As an initial response to the COVID-19 crisis to help urban poor residents in Metro Manila during the time of the enhanced community quarantine, PDRF, in collaboration with 20 top business groups, raised at least P1.62 billion to fund the distribution of grocery vouchers to a target of over 1 million households in poor Metro Manila urban communities.

Dubbed as Project Ugnayan, the distribution of these food certificates redeemable for groceries was carried out with Caritas Manila’s Project Damayan.

To date, Project Ugnayan has distributed about P1.37 million worth of gift certificates to 5.44 million families or around 7.6 million people.

It has been considered as the single largest private sector-led fundraising collaboration for households affected by the quarantine, a no-fuss and no-politics initiative.

Among the donor companies in Project Ugnayan are the Aboitiz Group, Lopez Group, Alliance Global Group, Ayala Corp. and Zobel family, AY Foundation and RCBC, Bench, Century Pacific, Concepcion Industrial, DMCI Group of Companies, Gokongwei Group of Companies, Enrique Razon-led ICTSI, Jollibee, Mercury Drug Corp., Metrobank, Nutri-Asia, Liwayway Marketing Group, the MVP Group, Pilipinas Shell, Puregold, Ramon S. Ang and family, SM Group, Sunlife of Canada, Unilab, AlphaLand, Cebuana Lhullier, Chito Madrigal Foundation, Coca-Cola, Glorious Commercial Exports Inc., FEU, First Life Financial Co., Focus Global, Penshoppe, PepsiCo Foundation and Shang Properties.

Aside from Project Ugnayan, PDRF also launched Project Kaagapay: Protect our Healthcare Heroes to “help bring immediate aid to healthcare professionals and hospitals that are front and center in fighting the spread of the COVID-19 pandemic.”

This fundraising initiative, in partnership with Zuellig Pharma, ABS-CBN, Metro Drug, and Go Negosyo, aimed to raise over P100 million for much-needed personal protective equipment (PPEs) and ventilators for hospitals in Metro Manila.

As of this writing, a total of 6,750 PPEs were already distributed to frontliners in various hospitals across Metro Manila.
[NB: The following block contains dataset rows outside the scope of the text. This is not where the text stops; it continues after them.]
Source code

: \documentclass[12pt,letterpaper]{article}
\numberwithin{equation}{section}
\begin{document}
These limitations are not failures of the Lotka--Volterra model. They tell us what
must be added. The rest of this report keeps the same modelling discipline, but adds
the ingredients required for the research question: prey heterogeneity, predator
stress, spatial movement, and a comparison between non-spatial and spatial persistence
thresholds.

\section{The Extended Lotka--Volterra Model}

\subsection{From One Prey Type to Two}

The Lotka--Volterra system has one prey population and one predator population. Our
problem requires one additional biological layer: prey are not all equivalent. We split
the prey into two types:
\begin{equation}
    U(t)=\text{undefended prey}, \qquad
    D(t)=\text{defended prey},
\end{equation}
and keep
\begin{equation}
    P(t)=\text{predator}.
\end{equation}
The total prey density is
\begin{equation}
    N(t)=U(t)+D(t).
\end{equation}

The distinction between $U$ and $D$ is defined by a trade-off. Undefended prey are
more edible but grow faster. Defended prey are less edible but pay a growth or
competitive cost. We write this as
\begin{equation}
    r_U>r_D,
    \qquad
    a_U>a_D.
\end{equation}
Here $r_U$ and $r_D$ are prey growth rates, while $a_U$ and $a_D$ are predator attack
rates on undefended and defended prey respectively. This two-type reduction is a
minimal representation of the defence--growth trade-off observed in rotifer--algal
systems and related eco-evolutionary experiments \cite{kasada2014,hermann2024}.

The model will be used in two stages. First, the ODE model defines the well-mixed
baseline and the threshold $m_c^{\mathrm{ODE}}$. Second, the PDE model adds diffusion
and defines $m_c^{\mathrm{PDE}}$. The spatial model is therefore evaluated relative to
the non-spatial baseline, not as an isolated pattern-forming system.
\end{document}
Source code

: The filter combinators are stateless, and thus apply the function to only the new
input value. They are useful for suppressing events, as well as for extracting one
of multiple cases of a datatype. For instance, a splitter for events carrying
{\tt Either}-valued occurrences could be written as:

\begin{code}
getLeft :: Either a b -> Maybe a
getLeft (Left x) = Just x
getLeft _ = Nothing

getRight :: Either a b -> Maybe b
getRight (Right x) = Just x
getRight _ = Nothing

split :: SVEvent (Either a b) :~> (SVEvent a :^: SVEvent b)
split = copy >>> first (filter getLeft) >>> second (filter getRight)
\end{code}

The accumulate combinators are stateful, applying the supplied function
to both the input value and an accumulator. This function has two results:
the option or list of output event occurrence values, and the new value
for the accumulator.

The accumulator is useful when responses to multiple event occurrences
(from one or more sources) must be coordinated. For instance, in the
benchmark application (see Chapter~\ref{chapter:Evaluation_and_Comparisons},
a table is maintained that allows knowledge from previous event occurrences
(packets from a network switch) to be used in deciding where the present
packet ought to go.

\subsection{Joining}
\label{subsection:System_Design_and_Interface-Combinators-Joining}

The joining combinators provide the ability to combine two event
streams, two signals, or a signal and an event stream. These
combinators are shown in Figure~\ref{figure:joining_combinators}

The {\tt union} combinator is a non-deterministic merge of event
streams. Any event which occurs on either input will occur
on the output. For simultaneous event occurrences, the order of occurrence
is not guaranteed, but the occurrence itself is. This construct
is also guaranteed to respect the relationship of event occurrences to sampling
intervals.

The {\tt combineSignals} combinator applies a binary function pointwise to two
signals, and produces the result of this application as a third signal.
Project Kaagapay seeks to provide at least 50 ventilators and 30,000 PPEs.

Also, as a form of support to our frontliners and health heroes, PDRF launched the Project Pagasa to “help scale up medical response efforts in the Philippines and build the pandemic response expertise of Filipino healthcare workers.”

Under this project, a COVID-19 Training of Trainers Program for Philippine Health Workers was recently held together with the Center for Human Rights and Humanitarian Studies (Watson Institute, Brown University) and international relief organization Project HOPE.

Almost 90 doctors, nurses and other health professionals from all over the country took part in the four-day training.

All these efforts continue to this day.

This COVID-19 pandemic ushers in what is called a “new normal,” where life during and after this coronavirus crisis shall never be the same again.

One thing remains steadfast, though, and this shall hold true until the last vestige of the virus has been wiped out, God-willing: that we, as a people, remain tough and resilient, and that part of this resilience is responding to the need to be of aid and of service to our fellow women and men.

May the efforts and the good works of groups like PDRF multiply a hundred, nay, a millionfold.